London and the Mousetrap
Wednesday was a leisurely day for roaming around London and generally seeing the sites. Early in the day we spotted one of the ubiquitous London Cabs, it was sitting still, as they rarely do. This driver was just in the shop taking a break, then back to rushing around the streets like a madman.
We discovered all the cabs are made by the same company for the express purpose of carrying passengers safely and comfortably. Might explain why they all look alike, mostly black, although we saw a few painted in gaudy colors.
Like all tourists, we wanted to know where to have "High Tea" while we were in London. And of course the best place would be at "The Ritz." Well lo and behold the Ritz is on Piccadilly about a mile from our hotel and we wondered into it quite by accident. On the ground floor in the center of the hotel is the Tea Room.
The cost for Tea at the Ritz is around £60 each and you have to dress, so we decided to skip it this time. Maybe next trip? The concierge says the Queen has Tea with them periodically, at those prices you'd have to be a Queen to afford it!
The Royal Academy of Arts is also on Piccadilly along with myriad shops and restaurants. We found several large department stores and book stores on the main drag and what passes for shopping malls in the alley ways between stores.
Somehow I had the area around Piccadilly associated with rowdy pubs and generally a lower class area. Not so! About the only rowdy pubs along Piccadilly are the London Hard Rock Cafe on the Hyde park end of the street and of course the joints in the Soho district north of Piccadilly Circus.
We asked somebody what was meant by circus associated with intersections. Sure felt dumb when we were told it merely means circle, as in traffic circle.
Piccadilly Circus sort of defines the boundary for the entertainment areas in Soho to the North as well as the Theatre district to the East around Leicester Square. The central location makes it a good stop to roam around and see a lot of the entertainment available in London. It is also very close to many fine eating establishments and expensive shopping.
We walked and shopped until we were ready to drop. Now it was time to go back to our hotel and get ready for the evenings entertainment. Besides we certainly weren't dressed for dinner and the theatre. A couple of showers later and we were ready for whatever the evening had to offer.
THE MOUSETRAP was a choice among a dozen or more top Broadway plays being staged in London at any given time. None of the plays had any special appeal to Ron, and choosing the play was too complex a task to do on such short notice. So the choice for the evening fell on Mary Jo and since she is an Agatha Christie fan she chose Agatha Christie's "Mousetrap" playing at the St. Martins Theatre.

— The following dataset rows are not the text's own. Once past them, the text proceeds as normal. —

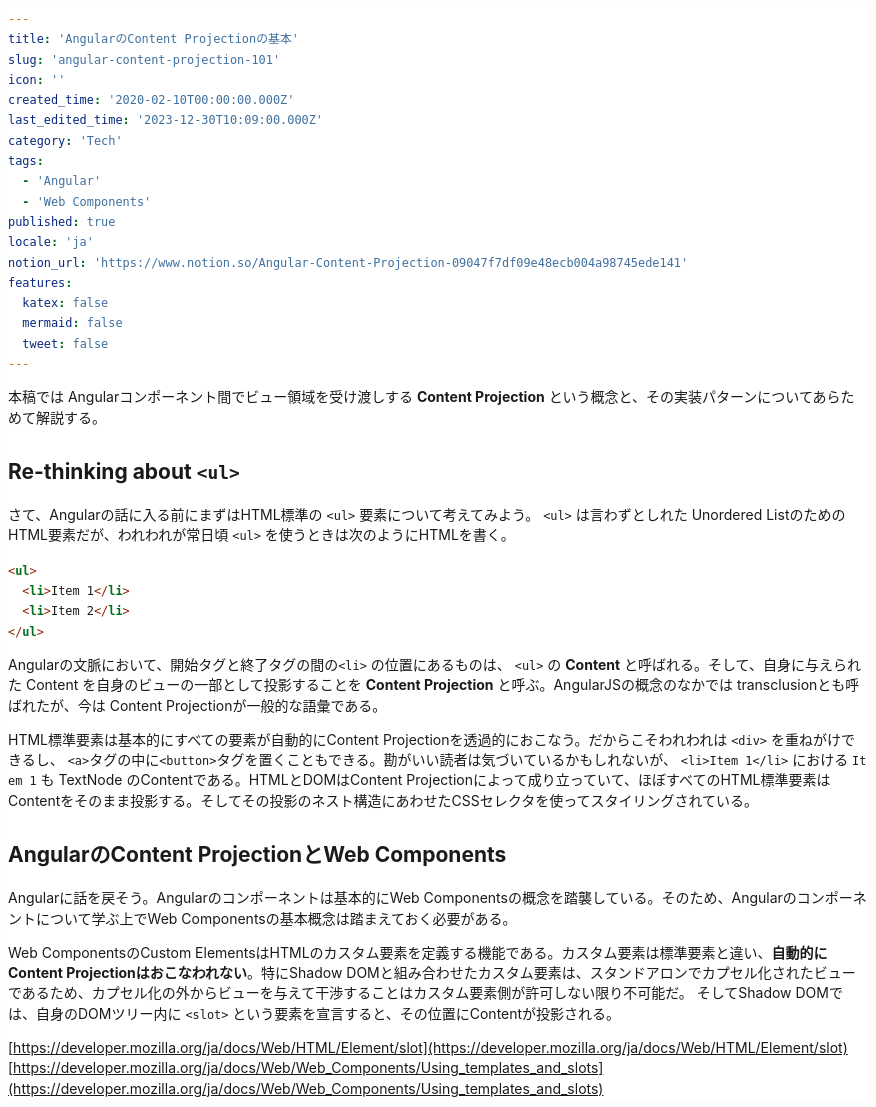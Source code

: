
 ```yaml
---
title: 'AngularのContent Projectionの基本'
slug: 'angular-content-projection-101'
icon: ''
created_time: '2020-02-10T00:00:00.000Z'
last_edited_time: '2023-12-30T10:09:00.000Z'
category: 'Tech'
tags:
  - 'Angular'
  - 'Web Components'
published: true
locale: 'ja'
notion_url: 'https://www.notion.so/Angular-Content-Projection-09047f7df09e48ecb004a98745ede141'
features:
  katex: false
  mermaid: false
  tweet: false
---
```


本稿では Angularコンポーネント間でビュー領域を受け渡しする **Content Projection** という概念と、その実装パターンについてあらためて解説する。

## Re-thinking about `<ul>`

さて、Angularの話に入る前にまずはHTML標準の `<ul>` 要素について考えてみよう。 `<ul>` は言わずとしれた Unordered ListのためのHTML要素だが、われわれが常日頃 `<ul>` を使うときは次のようにHTMLを書く。

```html
<ul>
  <li>Item 1</li>
  <li>Item 2</li>
</ul>
```

Angularの文脈において、開始タグと終了タグの間の`<li>` の位置にあるものは、 `<ul>` の **Content** と呼ばれる。そして、自身に与えられた Content を自身のビューの一部として投影することを **Content Projection** と呼ぶ。AngularJSの概念のなかでは transclusionとも呼ばれたが、今は Content Projectionが一般的な語彙である。

HTML標準要素は基本的にすべての要素が自動的にContent Projectionを透過的におこなう。だからこそわれわれは `<div>` を重ねがけできるし、 `<a>`タグの中に`<button>`タグを置くこともできる。勘がいい読者は気づいているかもしれないが、 `<li>Item 1</li>` における `Item 1` も TextNode のContentである。HTMLとDOMはContent Projectionによって成り立っていて、ほぼすべてのHTML標準要素はContentをそのまま投影する。そしてその投影のネスト構造にあわせたCSSセレクタを使ってスタイリングされている。

## AngularのContent ProjectionとWeb Components

Angularに話を戻そう。Angularのコンポーネントは基本的にWeb Componentsの概念を踏襲している。そのため、Angularのコンポーネントについて学ぶ上でWeb Componentsの基本概念は踏まえておく必要がある。

Web ComponentsのCustom ElementsはHTMLのカスタム要素を定義する機能である。カスタム要素は標準要素と違い、**自動的にContent Projectionはおこなわれない**。特にShadow DOMと組み合わせたカスタム要素は、スタンドアロンでカプセル化されたビューであるため、カプセル化の外からビューを与えて干渉することはカスタム要素側が許可しない限り不可能だ。 そしてShadow DOMでは、自身のDOMツリー内に `<slot>` という要素を宣言すると、その位置にContentが投影される。

[https://developer.mozilla.org/ja/docs/Web/HTML/Element/slot](https://developer.mozilla.org/ja/docs/Web/HTML/Element/slot) [https://developer.mozilla.org/ja/docs/Web/Web_Components/Using_templates_and_slots](https://developer.mozilla.org/ja/docs/Web/Web_Components/Using_templates_and_slots)
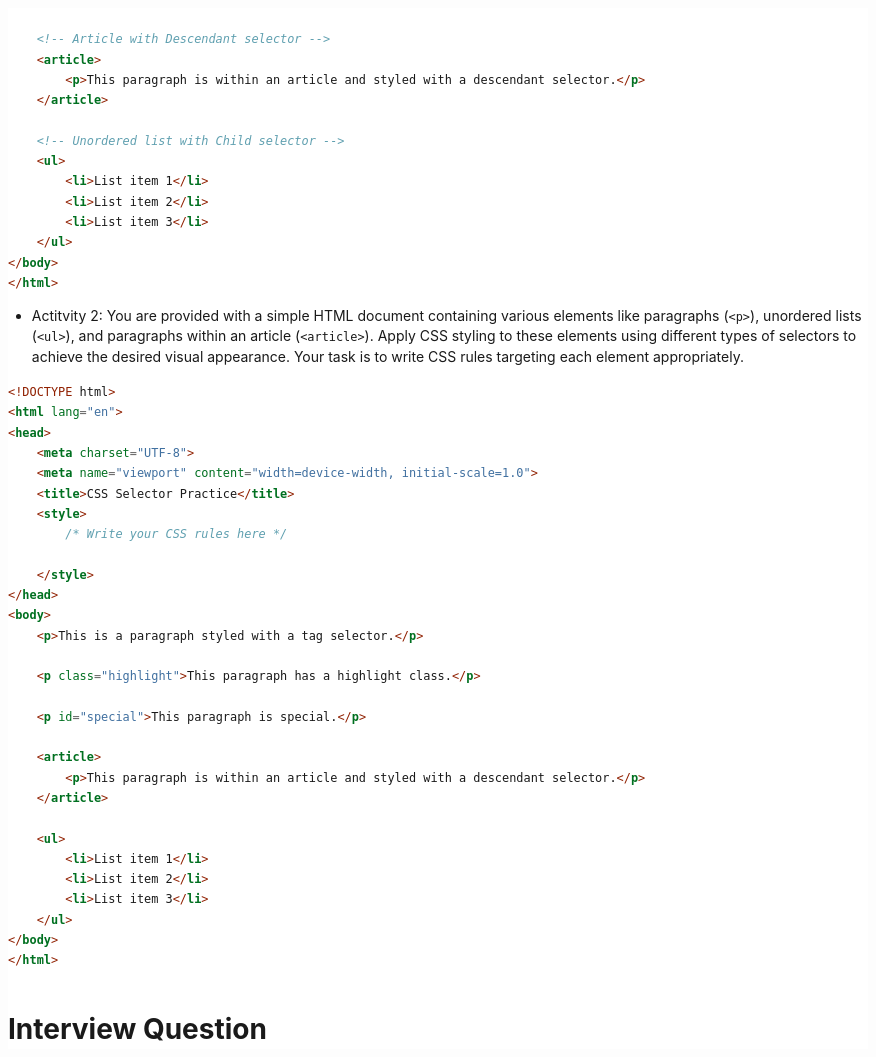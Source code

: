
 ```html
    
    <!-- Article with Descendant selector -->
    <article>
        <p>This paragraph is within an article and styled with a descendant selector.</p>
    </article>
    
    <!-- Unordered list with Child selector -->
    <ul>
        <li>List item 1</li>
        <li>List item 2</li>
        <li>List item 3</li>
    </ul>
</body>
</html>

```

- Actitvity 2:
You are provided with a simple HTML document containing various elements like paragraphs (`<p>`), unordered lists (`<ul>`), and paragraphs within an article (`<article>`). Apply CSS styling to these elements using different types of selectors to achieve the desired visual appearance. Your task is to write CSS rules targeting each element appropriately.
```html
<!DOCTYPE html>
<html lang="en">
<head>
    <meta charset="UTF-8">
    <meta name="viewport" content="width=device-width, initial-scale=1.0">
    <title>CSS Selector Practice</title>
    <style>
        /* Write your CSS rules here */
        
    </style>
</head>
<body>
    <p>This is a paragraph styled with a tag selector.</p>
    
    <p class="highlight">This paragraph has a highlight class.</p>
    
    <p id="special">This paragraph is special.</p>
    
    <article>
        <p>This paragraph is within an article and styled with a descendant selector.</p>
    </article>
    
    <ul>
        <li>List item 1</li>
        <li>List item 2</li>
        <li>List item 3</li>
    </ul>
</body>
</html>

```
# Interview Question
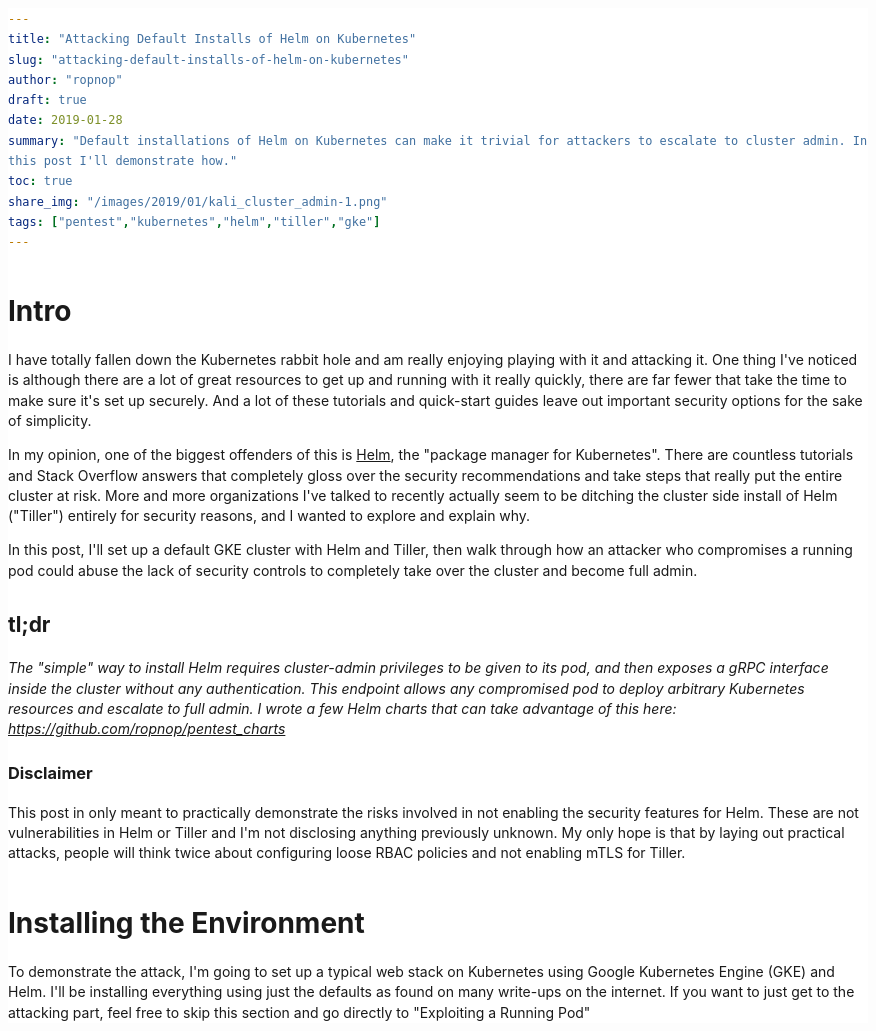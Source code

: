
 ```yaml
---
title: "Attacking Default Installs of Helm on Kubernetes"
slug: "attacking-default-installs-of-helm-on-kubernetes"
author: "ropnop"
draft: true
date: 2019-01-28
summary: "Default installations of Helm on Kubernetes can make it trivial for attackers to escalate to cluster admin. In this post I'll demonstrate how."
toc: true
share_img: "/images/2019/01/kali_cluster_admin-1.png"
tags: ["pentest","kubernetes","helm","tiller","gke"]
---
```


# Intro
I have totally fallen down the Kubernetes rabbit hole and am really enjoying playing with it and attacking it. One thing I've noticed is although there are a lot of great resources to get up and running with it really quickly, there are far fewer that take the time to make sure it's set up securely. And a lot of these tutorials and quick-start guides leave out important security options for the sake of simplicity.

In my opinion, one of the biggest offenders of this is [Helm](https://helm.sh/), the "package manager for Kubernetes". There are countless tutorials and Stack Overflow answers that completely gloss over the security recommendations and take steps that really put the entire cluster at risk. More and more organizations I've talked to recently actually seem to be ditching the cluster side install of Helm ("Tiller") entirely for security reasons, and I wanted to explore and explain why.

In this post, I'll set up a default GKE cluster with Helm and Tiller, then walk through how an attacker who compromises a running pod could abuse the lack of security controls to completely take over the cluster and become full admin.

## tl;dr
*The "simple" way to install Helm requires cluster-admin privileges to be given to its pod, and then exposes a gRPC interface inside the cluster without any authentication. This endpoint allows any compromised pod to deploy arbitrary Kubernetes resources and escalate to full admin. I wrote a few Helm charts that can take advantage of this here: https://github.com/ropnop/pentest_charts*

### Disclaimer
This post in only meant to practically demonstrate the risks involved in not enabling the security features for Helm. These are not vulnerabilities in Helm or Tiller and I'm not disclosing anything previously unknown. My only hope is that by laying out practical attacks, people will think twice about configuring loose RBAC policies and not enabling mTLS for Tiller.

# Installing the Environment
To demonstrate the attack, I'm going to set up a typical web stack on Kubernetes using Google Kubernetes Engine (GKE) and Helm. I'll be installing everything using just the defaults as found on many write-ups on the internet. If you want to just get to the attacking part, feel free to skip this section and go directly to "Exploiting a Running Pod"
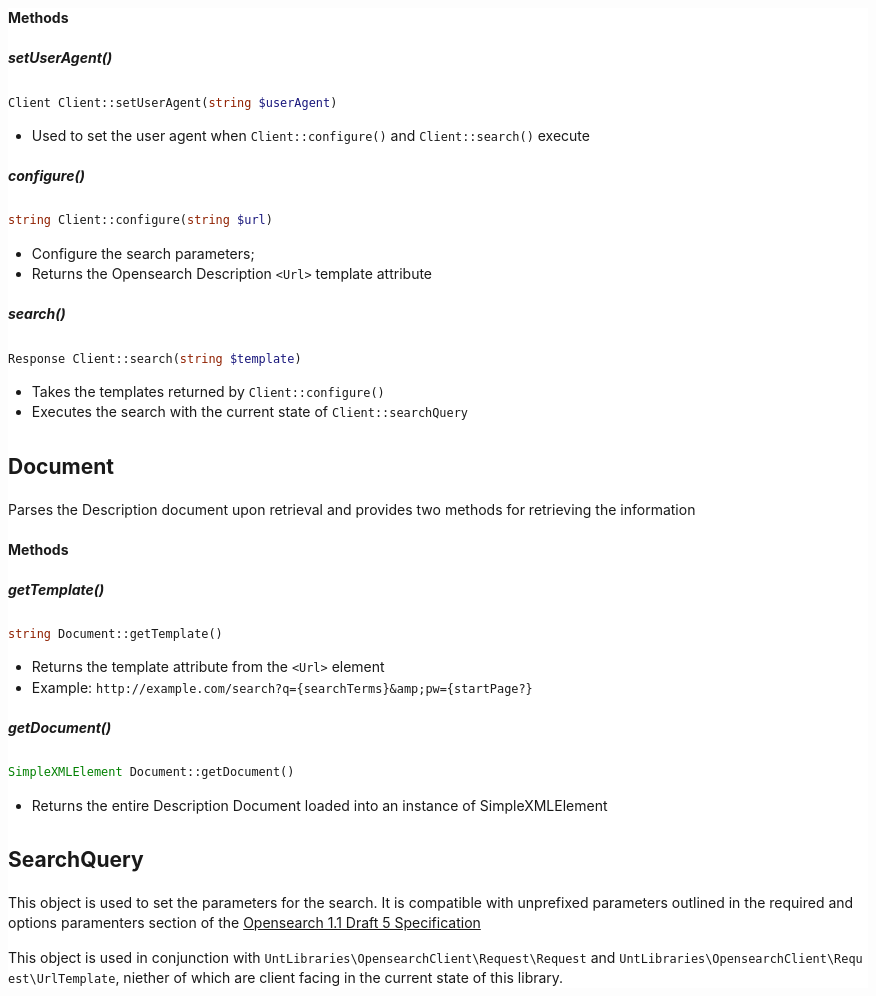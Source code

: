 #### Methods
##### setUserAgent()
```php
Client Client::setUserAgent(string $userAgent)
```
- Used to set the user agent when `Client::configure()` and `Client::search()` execute

##### configure()
```php
string Client::configure(string $url)
```
- Configure the search parameters; 
- Returns the Opensearch Description `<Url>` template attribute

##### search()
```php
Response Client::search(string $template)
```
- Takes the templates returned by `Client::configure()`
- Executes the search with the current state of `Client::searchQuery` 


## Document

Parses the Description document upon retrieval and provides two methods for retrieving the information


#### Methods
##### getTemplate()
```php
string Document::getTemplate()
```
- Returns the template attribute from the `<Url>` element
- Example: `http://example.com/search?q={searchTerms}&amp;pw={startPage?}`

##### getDocument()
```php
SimpleXMLElement Document::getDocument()
```
- Returns the entire Description Document loaded into an instance of SimpleXMLElement

## SearchQuery


This object is used to set the parameters for the search. It is compatible with unprefixed parameters outlined in the required and options paramenters section of the [Opensearch 1.1 Draft 5 Specification](http://www.opensearch.org/Specifications/OpenSearch/1.1#Required_template_parameters)


This object is used in conjunction with `UntLibraries\OpensearchClient\Request\Request` and `UntLibraries\OpensearchClient\Request\UrlTemplate`, niether of which are client facing in the current state of this library. 

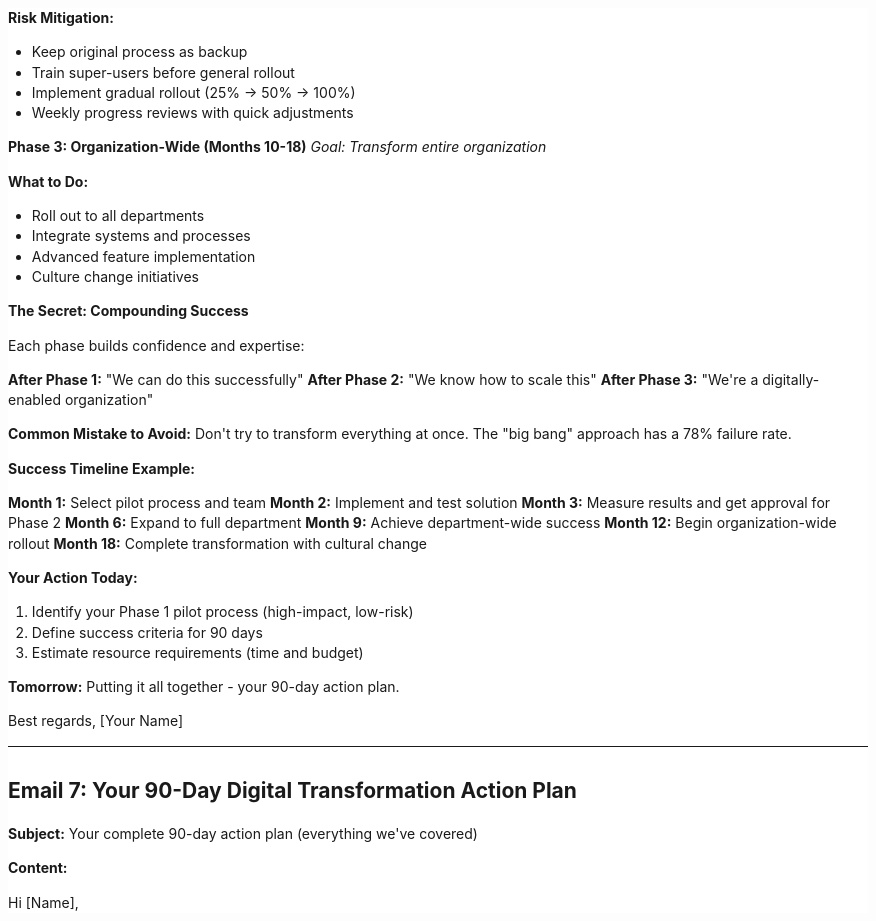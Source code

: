 **Risk Mitigation:**

- Keep original process as backup
- Train super-users before general rollout
- Implement gradual rollout (25% → 50% → 100%)
- Weekly progress reviews with quick adjustments

**Phase 3: Organization-Wide (Months 10-18)**
_Goal: Transform entire organization_

**What to Do:**

- Roll out to all departments
- Integrate systems and processes
- Advanced feature implementation
- Culture change initiatives

**The Secret: Compounding Success**

Each phase builds confidence and expertise:

**After Phase 1:** "We can do this successfully"
**After Phase 2:** "We know how to scale this"
**After Phase 3:** "We're a digitally-enabled organization"

**Common Mistake to Avoid:**
Don't try to transform everything at once. The "big bang" approach has a 78% failure rate.

**Success Timeline Example:**

**Month 1:** Select pilot process and team
**Month 2:** Implement and test solution
**Month 3:** Measure results and get approval for Phase 2
**Month 6:** Expand to full department
**Month 9:** Achieve department-wide success
**Month 12:** Begin organization-wide rollout
**Month 18:** Complete transformation with cultural change

**Your Action Today:**

1. Identify your Phase 1 pilot process (high-impact, low-risk)
2. Define success criteria for 90 days
3. Estimate resource requirements (time and budget)

**Tomorrow:** Putting it all together - your 90-day action plan.

Best regards,
[Your Name]

---

## Email 7: Your 90-Day Digital Transformation Action Plan

**Subject:** Your complete 90-day action plan (everything we've covered)

**Content:**

Hi [Name],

The Mousetrap has been playing at the St. Martins Theatre continuously for over 47 years. They must be doing something right! Among all the plays in town when we were there, the Mousetrap was a very good choice.
When it was time to pick up our show tickets and go out for dinner we hailed one of the London Cabs.
The cabs are incredibly roomy inside and built for comfort. It was a little like riding in a limousine. And they certainly do dash about, could scare you to death. Fortunately the drivers are very good at what they do.
When we arrived at the theatre and picked up our tickets we still had plenty of time to eat out. Since we were close we walked over to a bustling, Art Deco style club in the Soho district and had a nice snack before the show.
The St. Martins is an old classic theatre and has been beautifully preserved. The interior is decorated with heavy upholstery and cherry wood paneling, wow what a gorgeous place. Everything about it makes a person feel at home.
Well enough about the theatre, what about the show?
The play is adapted from the Agatha Christie story "Three Blind Mice." It is a complicated plot with, of course, a surprise ending. At the end of the play the cast asked us not to reveal the ending, so we shall not.
The cast did a wonderful job of holding us on the edges of our seats throughout the play. They were following in the footsteps of a world renowned cast, such as Sir Richard Attenborough, who played Detective Sergeant Trotter during the first two years.
The play has of course received rage reviews by people like Sir Winston and Lady Churchill and the British Royalty. No wonder it just goes on and on. The night we attended was the 19,329th time the play had been done in the St. Martins.
On January 12th, 1976, Agatha Christie passed away in her home in Wallingford, Oxon, at age 85. The lights outside the St. Martins were dimmed, but the show went on and goes on!